WHAT IS REQUIRED | Wherever the word "resizepart" appears in a line of the records, copy that line.

Source texts of formatted documents
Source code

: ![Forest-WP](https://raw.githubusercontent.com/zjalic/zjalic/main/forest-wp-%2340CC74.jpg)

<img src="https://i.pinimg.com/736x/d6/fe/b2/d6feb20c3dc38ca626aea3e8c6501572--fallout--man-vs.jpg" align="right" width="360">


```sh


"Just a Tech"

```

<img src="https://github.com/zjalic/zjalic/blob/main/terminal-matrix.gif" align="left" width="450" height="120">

--

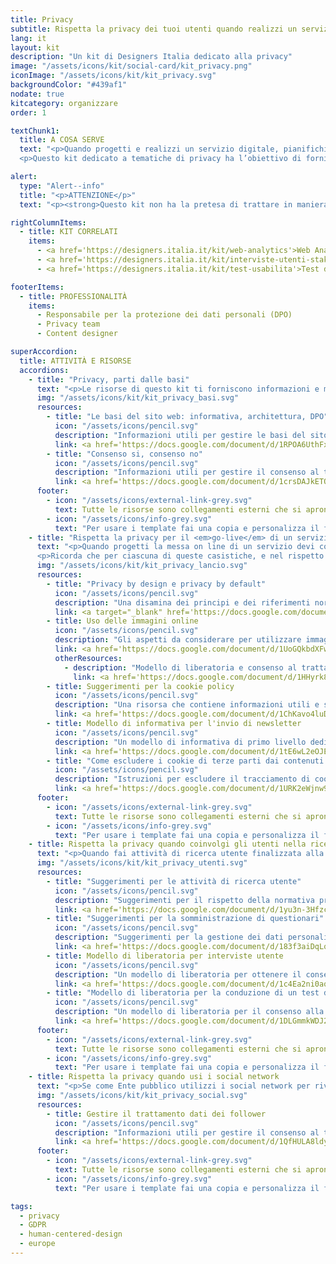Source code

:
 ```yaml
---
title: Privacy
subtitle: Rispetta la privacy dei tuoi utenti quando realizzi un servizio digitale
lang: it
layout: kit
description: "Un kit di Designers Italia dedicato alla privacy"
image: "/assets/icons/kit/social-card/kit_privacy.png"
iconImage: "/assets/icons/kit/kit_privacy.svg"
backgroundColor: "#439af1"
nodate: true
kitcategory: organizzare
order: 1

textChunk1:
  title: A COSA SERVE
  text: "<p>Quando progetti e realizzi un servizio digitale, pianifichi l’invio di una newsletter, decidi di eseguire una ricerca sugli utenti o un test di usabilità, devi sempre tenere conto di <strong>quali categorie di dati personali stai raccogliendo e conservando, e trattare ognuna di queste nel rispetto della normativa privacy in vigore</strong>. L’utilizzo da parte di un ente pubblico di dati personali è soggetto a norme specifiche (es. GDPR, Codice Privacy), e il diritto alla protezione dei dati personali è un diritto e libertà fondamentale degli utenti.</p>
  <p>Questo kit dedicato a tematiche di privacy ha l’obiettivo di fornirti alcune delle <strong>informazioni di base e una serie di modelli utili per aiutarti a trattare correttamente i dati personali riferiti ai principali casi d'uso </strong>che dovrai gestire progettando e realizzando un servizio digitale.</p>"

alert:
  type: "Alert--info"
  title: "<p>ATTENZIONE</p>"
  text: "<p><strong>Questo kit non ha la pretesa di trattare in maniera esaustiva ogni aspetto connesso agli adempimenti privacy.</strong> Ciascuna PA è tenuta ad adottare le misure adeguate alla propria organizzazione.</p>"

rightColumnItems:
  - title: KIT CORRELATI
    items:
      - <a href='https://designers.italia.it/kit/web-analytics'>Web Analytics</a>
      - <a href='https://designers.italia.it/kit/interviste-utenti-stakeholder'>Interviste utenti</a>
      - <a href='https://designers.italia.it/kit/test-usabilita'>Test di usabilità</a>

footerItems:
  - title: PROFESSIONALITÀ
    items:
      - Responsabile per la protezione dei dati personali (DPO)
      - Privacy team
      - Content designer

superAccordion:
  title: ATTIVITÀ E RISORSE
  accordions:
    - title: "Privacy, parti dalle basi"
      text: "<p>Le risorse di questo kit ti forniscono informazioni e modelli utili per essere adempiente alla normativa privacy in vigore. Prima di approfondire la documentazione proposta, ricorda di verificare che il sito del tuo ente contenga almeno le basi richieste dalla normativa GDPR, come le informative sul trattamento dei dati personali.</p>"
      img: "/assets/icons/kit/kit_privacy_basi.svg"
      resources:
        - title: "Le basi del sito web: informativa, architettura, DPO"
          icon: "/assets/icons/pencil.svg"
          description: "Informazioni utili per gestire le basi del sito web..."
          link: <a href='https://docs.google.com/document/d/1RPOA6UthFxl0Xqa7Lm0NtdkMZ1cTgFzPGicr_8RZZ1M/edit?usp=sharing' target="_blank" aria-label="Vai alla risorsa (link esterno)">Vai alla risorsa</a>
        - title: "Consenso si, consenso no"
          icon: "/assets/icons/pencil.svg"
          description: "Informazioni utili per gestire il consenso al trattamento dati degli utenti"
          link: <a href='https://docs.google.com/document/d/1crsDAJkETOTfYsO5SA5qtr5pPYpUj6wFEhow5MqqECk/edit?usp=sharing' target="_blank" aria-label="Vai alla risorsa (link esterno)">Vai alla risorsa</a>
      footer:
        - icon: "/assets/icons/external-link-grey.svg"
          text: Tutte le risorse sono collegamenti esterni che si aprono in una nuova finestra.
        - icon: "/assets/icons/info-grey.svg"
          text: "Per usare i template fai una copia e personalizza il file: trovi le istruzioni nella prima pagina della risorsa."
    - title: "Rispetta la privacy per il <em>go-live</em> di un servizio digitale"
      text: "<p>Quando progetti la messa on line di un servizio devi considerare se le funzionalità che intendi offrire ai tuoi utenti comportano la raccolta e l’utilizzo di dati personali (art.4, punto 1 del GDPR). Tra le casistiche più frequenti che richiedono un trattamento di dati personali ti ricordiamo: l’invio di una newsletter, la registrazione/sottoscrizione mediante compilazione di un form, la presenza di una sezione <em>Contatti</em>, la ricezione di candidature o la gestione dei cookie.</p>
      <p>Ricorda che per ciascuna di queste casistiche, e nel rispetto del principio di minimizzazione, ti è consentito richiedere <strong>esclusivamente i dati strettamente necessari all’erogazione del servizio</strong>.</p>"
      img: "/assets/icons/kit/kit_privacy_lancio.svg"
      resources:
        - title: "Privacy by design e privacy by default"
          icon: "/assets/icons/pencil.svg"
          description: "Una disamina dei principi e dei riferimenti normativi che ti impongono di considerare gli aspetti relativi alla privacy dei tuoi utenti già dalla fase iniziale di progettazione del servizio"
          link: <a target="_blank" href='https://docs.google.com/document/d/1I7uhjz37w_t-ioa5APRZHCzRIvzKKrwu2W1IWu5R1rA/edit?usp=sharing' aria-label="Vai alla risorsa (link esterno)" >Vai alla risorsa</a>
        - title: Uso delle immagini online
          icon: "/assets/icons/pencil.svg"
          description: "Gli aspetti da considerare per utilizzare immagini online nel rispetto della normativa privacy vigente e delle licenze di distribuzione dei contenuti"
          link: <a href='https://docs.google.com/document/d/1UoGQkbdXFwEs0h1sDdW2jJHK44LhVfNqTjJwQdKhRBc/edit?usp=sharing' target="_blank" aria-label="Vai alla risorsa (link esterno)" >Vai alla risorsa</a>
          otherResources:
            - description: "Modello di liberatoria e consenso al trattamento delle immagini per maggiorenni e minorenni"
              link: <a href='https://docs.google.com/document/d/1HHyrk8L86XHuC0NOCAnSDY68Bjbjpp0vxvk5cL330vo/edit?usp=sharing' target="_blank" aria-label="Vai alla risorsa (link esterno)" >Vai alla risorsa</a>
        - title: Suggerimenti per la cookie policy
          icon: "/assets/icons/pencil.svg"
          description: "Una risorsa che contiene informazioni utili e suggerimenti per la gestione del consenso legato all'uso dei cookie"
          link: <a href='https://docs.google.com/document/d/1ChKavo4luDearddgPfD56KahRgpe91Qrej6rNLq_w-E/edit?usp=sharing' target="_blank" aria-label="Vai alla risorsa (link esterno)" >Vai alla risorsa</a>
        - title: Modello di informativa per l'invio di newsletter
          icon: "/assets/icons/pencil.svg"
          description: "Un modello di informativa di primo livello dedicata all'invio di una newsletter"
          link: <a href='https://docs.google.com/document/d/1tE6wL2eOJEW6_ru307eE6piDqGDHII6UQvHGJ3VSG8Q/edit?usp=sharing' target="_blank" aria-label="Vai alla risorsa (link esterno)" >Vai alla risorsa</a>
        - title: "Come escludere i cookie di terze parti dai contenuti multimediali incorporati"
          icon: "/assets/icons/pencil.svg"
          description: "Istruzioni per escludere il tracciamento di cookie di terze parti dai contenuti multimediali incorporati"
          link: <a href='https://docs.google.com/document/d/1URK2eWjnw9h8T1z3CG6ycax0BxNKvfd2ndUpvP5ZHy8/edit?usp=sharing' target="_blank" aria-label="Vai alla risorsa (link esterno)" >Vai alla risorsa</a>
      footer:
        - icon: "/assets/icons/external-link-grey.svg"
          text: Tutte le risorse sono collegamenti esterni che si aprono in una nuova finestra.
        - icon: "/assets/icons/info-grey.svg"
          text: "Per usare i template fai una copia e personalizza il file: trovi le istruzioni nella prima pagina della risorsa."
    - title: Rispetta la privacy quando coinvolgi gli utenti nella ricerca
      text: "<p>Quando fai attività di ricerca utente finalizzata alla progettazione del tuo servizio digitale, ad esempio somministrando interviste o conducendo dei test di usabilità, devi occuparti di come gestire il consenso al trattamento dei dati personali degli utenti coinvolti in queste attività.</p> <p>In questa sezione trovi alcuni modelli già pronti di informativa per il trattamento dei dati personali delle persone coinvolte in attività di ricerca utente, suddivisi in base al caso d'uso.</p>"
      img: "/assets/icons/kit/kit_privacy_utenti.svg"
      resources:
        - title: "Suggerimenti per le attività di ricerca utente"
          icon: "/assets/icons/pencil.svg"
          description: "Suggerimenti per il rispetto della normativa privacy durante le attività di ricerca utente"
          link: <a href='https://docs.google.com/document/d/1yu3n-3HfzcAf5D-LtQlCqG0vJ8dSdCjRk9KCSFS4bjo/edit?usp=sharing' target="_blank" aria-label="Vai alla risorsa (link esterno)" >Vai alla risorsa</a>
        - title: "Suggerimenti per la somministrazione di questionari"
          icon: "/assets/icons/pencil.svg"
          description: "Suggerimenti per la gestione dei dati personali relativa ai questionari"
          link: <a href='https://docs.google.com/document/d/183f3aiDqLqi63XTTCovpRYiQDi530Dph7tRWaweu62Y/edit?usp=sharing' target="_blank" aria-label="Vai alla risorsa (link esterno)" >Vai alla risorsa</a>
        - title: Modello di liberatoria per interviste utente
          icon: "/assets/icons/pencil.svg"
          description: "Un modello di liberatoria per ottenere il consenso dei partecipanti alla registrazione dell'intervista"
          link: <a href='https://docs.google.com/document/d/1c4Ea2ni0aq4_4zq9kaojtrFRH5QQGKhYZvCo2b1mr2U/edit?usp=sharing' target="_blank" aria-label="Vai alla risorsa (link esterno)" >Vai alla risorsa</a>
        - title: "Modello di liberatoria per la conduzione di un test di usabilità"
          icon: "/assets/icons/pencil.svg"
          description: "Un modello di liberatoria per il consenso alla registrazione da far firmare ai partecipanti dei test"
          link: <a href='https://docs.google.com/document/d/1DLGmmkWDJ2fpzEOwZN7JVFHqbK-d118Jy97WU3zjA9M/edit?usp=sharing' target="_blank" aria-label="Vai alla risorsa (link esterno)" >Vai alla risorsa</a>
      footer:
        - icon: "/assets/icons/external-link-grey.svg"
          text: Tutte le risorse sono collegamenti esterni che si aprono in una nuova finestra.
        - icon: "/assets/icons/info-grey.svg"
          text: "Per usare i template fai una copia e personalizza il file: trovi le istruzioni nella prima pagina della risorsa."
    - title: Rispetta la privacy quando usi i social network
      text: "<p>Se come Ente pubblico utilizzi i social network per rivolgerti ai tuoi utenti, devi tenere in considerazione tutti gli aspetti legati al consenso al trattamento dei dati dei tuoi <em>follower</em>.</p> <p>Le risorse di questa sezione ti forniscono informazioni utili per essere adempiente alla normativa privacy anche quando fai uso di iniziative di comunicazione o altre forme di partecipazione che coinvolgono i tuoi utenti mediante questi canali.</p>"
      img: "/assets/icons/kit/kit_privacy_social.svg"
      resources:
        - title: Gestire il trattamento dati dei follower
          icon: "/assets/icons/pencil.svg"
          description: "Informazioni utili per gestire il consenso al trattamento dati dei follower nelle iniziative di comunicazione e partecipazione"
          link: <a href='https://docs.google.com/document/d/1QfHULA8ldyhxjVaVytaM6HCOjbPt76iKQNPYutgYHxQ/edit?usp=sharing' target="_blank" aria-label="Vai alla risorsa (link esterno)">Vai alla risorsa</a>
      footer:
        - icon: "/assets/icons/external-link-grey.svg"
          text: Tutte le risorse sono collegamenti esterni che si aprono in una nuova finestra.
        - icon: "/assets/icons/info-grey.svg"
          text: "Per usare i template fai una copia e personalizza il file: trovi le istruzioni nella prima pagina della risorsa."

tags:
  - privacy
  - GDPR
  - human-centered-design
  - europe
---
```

* * *

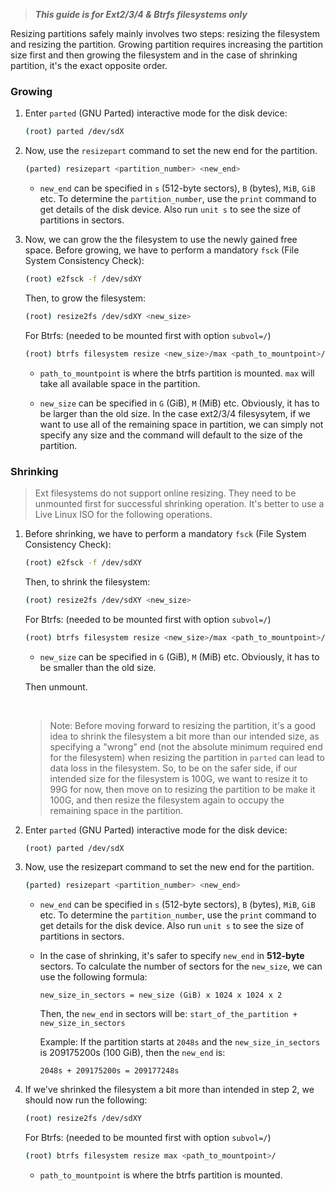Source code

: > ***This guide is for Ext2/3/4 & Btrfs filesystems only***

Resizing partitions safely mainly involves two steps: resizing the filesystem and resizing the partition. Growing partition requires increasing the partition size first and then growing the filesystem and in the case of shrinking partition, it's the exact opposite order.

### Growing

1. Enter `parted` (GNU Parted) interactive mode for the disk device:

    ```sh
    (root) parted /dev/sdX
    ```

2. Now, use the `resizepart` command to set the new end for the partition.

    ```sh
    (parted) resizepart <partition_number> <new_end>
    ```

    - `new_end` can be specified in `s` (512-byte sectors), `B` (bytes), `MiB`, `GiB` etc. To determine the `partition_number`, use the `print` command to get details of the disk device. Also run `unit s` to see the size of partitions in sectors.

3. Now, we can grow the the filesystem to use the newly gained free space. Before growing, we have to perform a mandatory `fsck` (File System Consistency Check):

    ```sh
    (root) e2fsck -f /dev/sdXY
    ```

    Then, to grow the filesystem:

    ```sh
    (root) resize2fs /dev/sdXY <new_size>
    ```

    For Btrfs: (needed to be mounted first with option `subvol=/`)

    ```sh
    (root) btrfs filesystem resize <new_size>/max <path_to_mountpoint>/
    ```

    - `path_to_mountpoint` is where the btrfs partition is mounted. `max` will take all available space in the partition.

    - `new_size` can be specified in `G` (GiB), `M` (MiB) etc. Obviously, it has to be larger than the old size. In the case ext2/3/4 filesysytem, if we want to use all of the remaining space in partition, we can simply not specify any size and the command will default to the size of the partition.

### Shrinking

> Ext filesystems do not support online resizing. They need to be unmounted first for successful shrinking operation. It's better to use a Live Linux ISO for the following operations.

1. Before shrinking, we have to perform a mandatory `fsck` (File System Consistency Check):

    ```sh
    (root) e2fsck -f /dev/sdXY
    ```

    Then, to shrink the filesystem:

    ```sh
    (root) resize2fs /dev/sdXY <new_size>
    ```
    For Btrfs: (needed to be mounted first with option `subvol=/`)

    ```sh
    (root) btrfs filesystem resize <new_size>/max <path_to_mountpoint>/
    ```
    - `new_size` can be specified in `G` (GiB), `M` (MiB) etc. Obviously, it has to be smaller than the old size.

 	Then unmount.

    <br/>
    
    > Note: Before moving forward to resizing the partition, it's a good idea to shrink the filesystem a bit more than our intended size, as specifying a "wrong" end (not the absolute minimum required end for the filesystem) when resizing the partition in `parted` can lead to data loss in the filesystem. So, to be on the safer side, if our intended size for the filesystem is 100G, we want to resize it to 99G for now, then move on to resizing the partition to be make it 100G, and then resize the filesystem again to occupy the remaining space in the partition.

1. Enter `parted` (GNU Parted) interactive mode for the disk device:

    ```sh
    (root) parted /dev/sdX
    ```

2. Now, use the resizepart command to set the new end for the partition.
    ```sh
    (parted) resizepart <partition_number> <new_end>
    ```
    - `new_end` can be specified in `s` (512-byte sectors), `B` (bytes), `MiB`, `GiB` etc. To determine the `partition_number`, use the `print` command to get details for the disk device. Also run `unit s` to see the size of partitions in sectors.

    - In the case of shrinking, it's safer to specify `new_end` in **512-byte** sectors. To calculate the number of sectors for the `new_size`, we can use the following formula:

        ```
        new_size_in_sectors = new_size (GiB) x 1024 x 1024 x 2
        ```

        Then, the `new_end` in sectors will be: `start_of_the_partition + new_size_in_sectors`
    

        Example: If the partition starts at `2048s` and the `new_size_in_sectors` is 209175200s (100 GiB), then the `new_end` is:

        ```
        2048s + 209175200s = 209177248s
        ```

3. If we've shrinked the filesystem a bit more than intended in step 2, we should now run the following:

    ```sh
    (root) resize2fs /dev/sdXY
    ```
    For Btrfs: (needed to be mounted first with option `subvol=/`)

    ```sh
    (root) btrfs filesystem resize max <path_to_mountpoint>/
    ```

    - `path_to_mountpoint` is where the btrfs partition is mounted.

ANSWER TO THE PROBLEM |
2. Now, use the `resizepart` command to set the new end for the partition.
    (parted) resizepart <partition_number> <new_end>
2. Now, use the resizepart command to set the new end for the partition.
    (parted) resizepart <partition_number> <new_end>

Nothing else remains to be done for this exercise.